Monday, January 3, 2011

Old Prints and an Interview


As I mentioned in an earlier post my interview for Printsy, the Printmakers of Etsy, was published online yesterday at Printsy. I had no idea when I decided to join Printsy about six weeks ago that I'd be lucky enough to get a published interview. So thank you Etsy, Printsy and Diane Podolsky of Printsy for setting up the interview.

I did have trouble deciding how to illustrate the post announcing this though. It didn't make sense to put up one of my recent linocuts since they've already been seen here quite recently.

So I hunted through my old prints, prints that I haven't looked at in many years. Both are over 25 years old. The top one is the oldest, a lithograph of a wintry view from Farwell Pier on the north side of Chicago. I learned lithography in the basement of the student union at UC Berkeley. I had moved to Berkeley from San Francisco in the summer before fall classes started so I wanted to be doing something. The classes at the student union were a lifesaver. I learned a lot about lithography and etching in a short time.

But I don't think I did more than two or three lithos. In fact I can find only two. Once I started classes I found that I loved painting so much that I never took an actual printmaking course in the art department. Painting was just too exciting.


And yet about 7 years later I did the above etching at Centre College of Kentucky where I was finishing two years of teaching art. I must have had nothing to do other than read while I was there because I don't know where else I would have gotten the experimental ideas that I used in this print. Some of the shapes are embossed. My guess is that I first printed the black and white section, then printed various colored plates all cut in the shapes that you see.

What is so odd about this, and something I indicate in my Printsy interview, is that I barely remember these. I don't even remember a print studio at Centre even though I taught at least one course in it. I don't remember the process that I used in this print even though it must have been a complicated one. In any case this print looks quite similar to the abstract paintings I was doing at the time. Perhaps artistic adventurousness convinced me to find some way to transform those paintings into etchings.

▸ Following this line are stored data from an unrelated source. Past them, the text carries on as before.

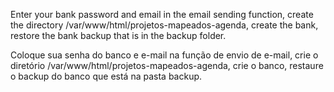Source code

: 
Enter your bank password and email in the email sending function, create the directory /var/www/html/projetos-mapeados-agenda, create the bank, restore the bank backup that is in the backup folder.

Coloque sua senha do banco e e-mail na função de envio de e-mail, crie o diretório /var/www/html/projetos-mapeados-agenda, crie o banco, restaure o backup do banco que está na pasta backup.
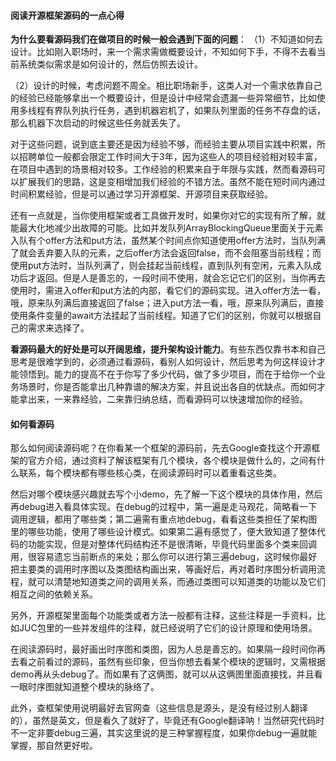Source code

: 

#### **阅读开源框架源码的一点心得**

**为什么要看源码我们在做项目的时候一般会遇到下面的问题**：
（1）不知道如何去设计。比如刚入职场时，来一个需求需做概要设计，不知如何下手，不得不去看当前系统类似需求是如何设计的，然后仿照去设计。

（2）设计的时候，考虑问题不周全。相比职场新手，这类人对一个需求依靠自己的经验已经能够拿出一个概要设计，但是设计中经常会遗漏一些异常细节，比如使用多线程有界队列执行任务，遇到机器宕机了，如果队列里面的任务不存盘的话，那么机器下次启动的时候这些任务就丢失了。

对于这些问题，说到底主要还是因为经验不够，而经验主要从项目实践中积累，所以招聘单位一般都会限定工作时间大于3年，因为这些人的项目经验相对较丰富，在项目中遇到的场景相对较多。工作经验的积累来自于年限与实践，然而看源码可以扩展我们的思路，这是变相增加我们经验的不错方法。虽然不能在短时间内通过时间积累经验，但是可以通过学习开源框架、开源项目来获取经验。

还有一点就是，当你使用框架或者工具做开发时，如果你对它的实现有所了解，就能最大化地减少出故障的可能。比如并发队列ArrayBlockingQueue里面关于元素入队有个offer方法和put方法，虽然某个时间点你知道使用offer方法时，当队列满了就会丢弃要入队的元素，之后offer方法会返回false，而不会阻塞当前线程；而使用put方法时，当队列满了，则会挂起当前线程，直到队列有空闲，元素入队成功后才返回。但是人是善忘的，一段时间不使用，就会忘记它们的区别，当你再去使用时，需进入offer和put方法的内部，看它们的源码实现。进入offer方法一看，哦，原来队列满后直接返回了false；进入put方法一看，哦，原来队列满后，直接使用条件变量的await方法挂起了当前线程。知道了它们的区别，你就可以根据自己的需求来选择了。

**看源码最大的好处是可以开阔思维，提升架构设计能力**。有些东西仅靠书本和自己思考是很难学到的，必须通过看源码，看别人如何设计，然后思考为何这样设计才能领悟到。能力的提高不在于你写了多少代码，做了多少项目，而在于给你一个业务场景时，你是否能拿出几种靠谱的解决方案，并且说出各自的优缺点。而如何才能拿出来，一来靠经验，二来靠归纳总结，而看源码可以快速增加你的经验。

#### **如何看源码**

那么如何阅读源码呢？在你看某一个框架的源码前，先去Google查找这个开源框架的官方介绍，通过资料了解该框架有几个模块，各个模块是做什么的，之间有什么联系，每个模块都有哪些核心类，在阅读源码时可以着重看这些类。

然后对哪个模块感兴趣就去写个小demo，先了解一下这个模块的具体作用，然后再debug进入看具体实现。在debug的过程中，第一遍是走马观花，简略看一下调用逻辑，都用了哪些类；第二遍需有重点地debug，看看这些类担任了架构图里的哪些功能，使用了哪些设计模式。如果第二遍有感觉了，便大致知道了整体代码的功能实现，但是对整体代码结构还不是很清晰，毕竟代码里面多个类来回调用，很容易遗忘当前断点的来处；那么你可以进行第三遍debug，这时候你最好把主要类的调用时序图以及类图结构画出来，等画好后，再对着时序图分析调用流程，就可以清楚地知道类之间的调用关系，而通过类图可以知道类的功能以及它们相互之间的依赖关系。

另外，开源框架里面每个功能类或者方法一般都有注释，这些注释是一手资料，比如JUC包里的一些并发组件的注释，就已经说明了它们的设计原理和使用场景。

在阅读源码时，最好画出时序图和类图，因为人总是善忘的。如果隔一段时间你再去看之前看过的源码，虽然有些印象，但当你想去看某个模块的逻辑时，又需根据demo再从头debug了。而如果有了这俩图，就可以从这俩图里面直接找，并且看一眼时序图就知道整个模块的脉络了。

此外，查框架使用说明最好去官网查（这些信息是源头，是没有经过别人翻译的），虽然是英文，但是看久了就好了，毕竟还有Google翻译呐！当然研究代码时不一定非要debug三遍，其实这里说的是三种掌握程度，如果你debug一遍就能掌握，那自然更好啦。



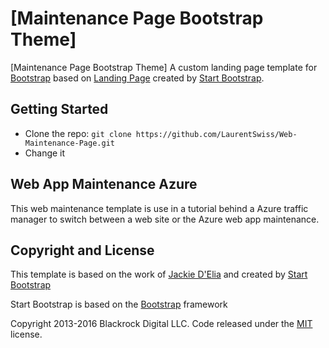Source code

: # [Maintenance Page Bootstrap Theme]

[Maintenance Page Bootstrap Theme] A custom landing page template for [Bootstrap](http://getbootstrap.com/) based on [Landing Page](http://startbootstrap.com/template-overviews/landing-page/) created by [Start Bootstrap](http://startbootstrap.com/).

## Getting Started


* Clone the repo: `git clone https://github.com/LaurentSwiss/Web-Maintenance-Page.git`
* Change it

## Web App Maintenance Azure

This web maintenance template is use in a tutorial behind a Azure traffic manager to switch between a web site or the Azure web app maintenance.

## Copyright and License

This template is based on the work of [Jackie D'Elia](https://github.com/jdelia/bootstrap-maintenance-page-theme) and created by [Start Bootstrap](http://startbootstrap.com/) 

Start Bootstrap is based on the [Bootstrap](http://getbootstrap.com/) framework 

Copyright 2013-2016 Blackrock Digital LLC. Code released under the [MIT](https://github.com/BlackrockDigital/startbootstrap-landing-page/blob/gh-pages/LICENSE) license.
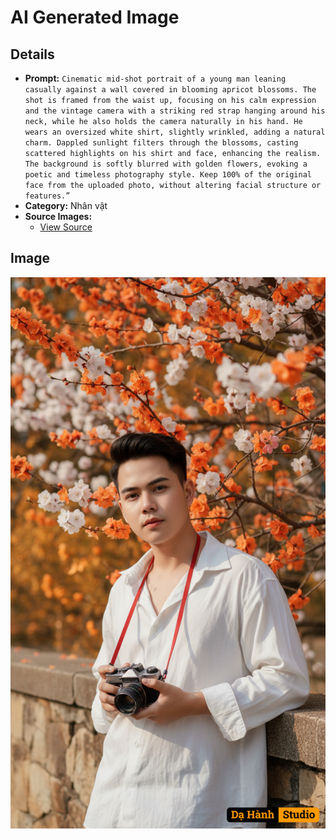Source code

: # AI Generated Image

## Details
- **Prompt:** `Cinematic mid-shot portrait of a young man leaning casually against a wall covered in blooming apricot blossoms. The shot is framed from the waist up, focusing on his calm expression and the vintage camera with a striking red strap hanging around his neck, while he also holds the camera naturally in his hand. He wears an oversized white shirt, slightly wrinkled, adding a natural charm. Dappled sunlight filters through the blossoms, casting scattered highlights on his shirt and face, enhancing the realism. The background is softly blurred with golden flowers, evoking a poetic and timeless photography style. Keep 100% of the original face from the uploaded photo, without altering facial structure or features.”`
- **Category:** Nhân vật
- **Source Images:**
  - [View Source](https://raw.githubusercontent.com/lenzcomvth/ImageLibrary/main/Female.png)

## Image
![AI Generated Image](./image-2025-10-06T20-45-58-725Z-h5n0h.png)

So I'll end this trip down Printmaking Memory Lane. But it has been enjoyable looking at these old prints. And they prove to me something that I said in the interview. I've spent very little time studying printmaking. I barely remember making many of the prints that I made in the past. And yet the opportunity to make prints, whether at Berkeley or at Centre, always seemed to be there when I felt like making prints. Today I no longer have access to a printmaking studio or press and have printed all my linocuts at home by hand with a baren. If I get much more involved with printmaking I nay need to see if my lucky streak holds out of finding a printmaking studio just when I happen to need it.